AnalyticsDb: May store aggregated metrics, reports, or computed insights.

Note: The exact naming conventions and which schemas are used may depend on the Ridgeback version. Consult the Ridgeback release notes or documentation for the most accurate and current database naming conventions.

The Database Schemas Used by Ridgeback

Ridgeback’s schemas (or databases) contain multiple tables that fulfill specific roles:

CustomerDb (Example):
- User Table: Basic user profiles (email, permissions).
- Permissions Table: Detailed ACLs and roles.
- Organization Table: Multi-tenant environments may store org-level data here.
AuthenticationDb:
- Auth Table: Stores user authentication credentials (hashed passwords, last login, failed attempts).
- Recovery Table: Password reset tokens, expiration times.
Data_XYZ (e.g., Data_00000000_0000_0000_0000_000000000000.NetEvent):
- NetEvent Table: The main event log of observed network activity.
- Endpoint or Device Table: Endpoint metadata, MAC/IP associations.
- DnsEvent, DhcpEvent, or ArpEvent Tables: If split by event type, these contain specific subsets of network events.
PolicyDb:
- Policy Table: Policy definitions and triggers.
- Action Table: Actions associated with policies, like sending an email alert.
AnalyticsDb (Optional or Combined):
- Aggregations: Precomputed summaries of events for quicker reporting.
- Metrics: Key performance indicators, risk indices, and summarized counts of recon attempts, active threats, etc.

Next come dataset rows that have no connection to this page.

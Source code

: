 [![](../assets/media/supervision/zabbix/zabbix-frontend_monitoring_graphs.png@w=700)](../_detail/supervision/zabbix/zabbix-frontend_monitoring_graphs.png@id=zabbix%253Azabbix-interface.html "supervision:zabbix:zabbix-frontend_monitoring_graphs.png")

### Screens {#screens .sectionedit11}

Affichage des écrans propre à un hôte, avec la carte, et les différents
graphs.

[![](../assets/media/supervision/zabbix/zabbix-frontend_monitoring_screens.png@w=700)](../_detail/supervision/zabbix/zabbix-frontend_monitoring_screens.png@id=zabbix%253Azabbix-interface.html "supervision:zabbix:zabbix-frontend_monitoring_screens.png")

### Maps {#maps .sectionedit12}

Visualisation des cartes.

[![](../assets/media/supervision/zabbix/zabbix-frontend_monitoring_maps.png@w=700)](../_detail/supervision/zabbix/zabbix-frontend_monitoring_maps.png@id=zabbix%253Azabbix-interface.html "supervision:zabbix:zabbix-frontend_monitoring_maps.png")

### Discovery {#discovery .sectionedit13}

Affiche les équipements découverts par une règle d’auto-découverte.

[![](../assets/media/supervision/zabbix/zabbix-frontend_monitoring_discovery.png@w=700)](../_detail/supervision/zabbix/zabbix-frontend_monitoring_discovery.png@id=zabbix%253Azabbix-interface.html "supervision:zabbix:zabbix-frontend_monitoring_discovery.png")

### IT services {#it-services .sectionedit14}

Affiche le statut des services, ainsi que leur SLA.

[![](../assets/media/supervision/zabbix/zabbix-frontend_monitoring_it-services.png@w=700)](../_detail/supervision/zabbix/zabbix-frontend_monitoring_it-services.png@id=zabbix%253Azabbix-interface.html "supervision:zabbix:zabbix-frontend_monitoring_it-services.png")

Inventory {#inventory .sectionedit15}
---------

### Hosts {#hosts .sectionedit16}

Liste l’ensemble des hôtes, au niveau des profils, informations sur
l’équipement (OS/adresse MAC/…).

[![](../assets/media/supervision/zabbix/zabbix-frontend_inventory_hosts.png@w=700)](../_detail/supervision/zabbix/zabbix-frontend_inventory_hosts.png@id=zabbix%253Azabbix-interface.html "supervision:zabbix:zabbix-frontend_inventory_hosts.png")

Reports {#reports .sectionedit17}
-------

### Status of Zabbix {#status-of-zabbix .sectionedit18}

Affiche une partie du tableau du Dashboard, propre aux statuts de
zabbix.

Relationships and Indexes:

Foreign keys may link user accounts in CustomerDb to events or actions in Data_XYZ schemas.
Proper indexing is crucial for performance; Ridgeback’s schemas are typically optimized to handle large volumes of NetEvents and quick lookups by time, IP, or MAC address.

Customization or Direct Access:

Direct SQL queries can extract specific insights. For example:

SELECT src_ip, dst_ip, time
FROM Data_00000000_0000_0000_0000_000000000000.NetEvent
WHERE time >= NOW() - INTERVAL 1 HOUR
  AND dst_ip IS NULL;

This query might reveal endpoints probing unused IP addresses in the last hour.

Warning: Avoid schema alterations without consulting Ridgeback support. Changing table structures, indexes, or datatypes may break application logic or future upgrades.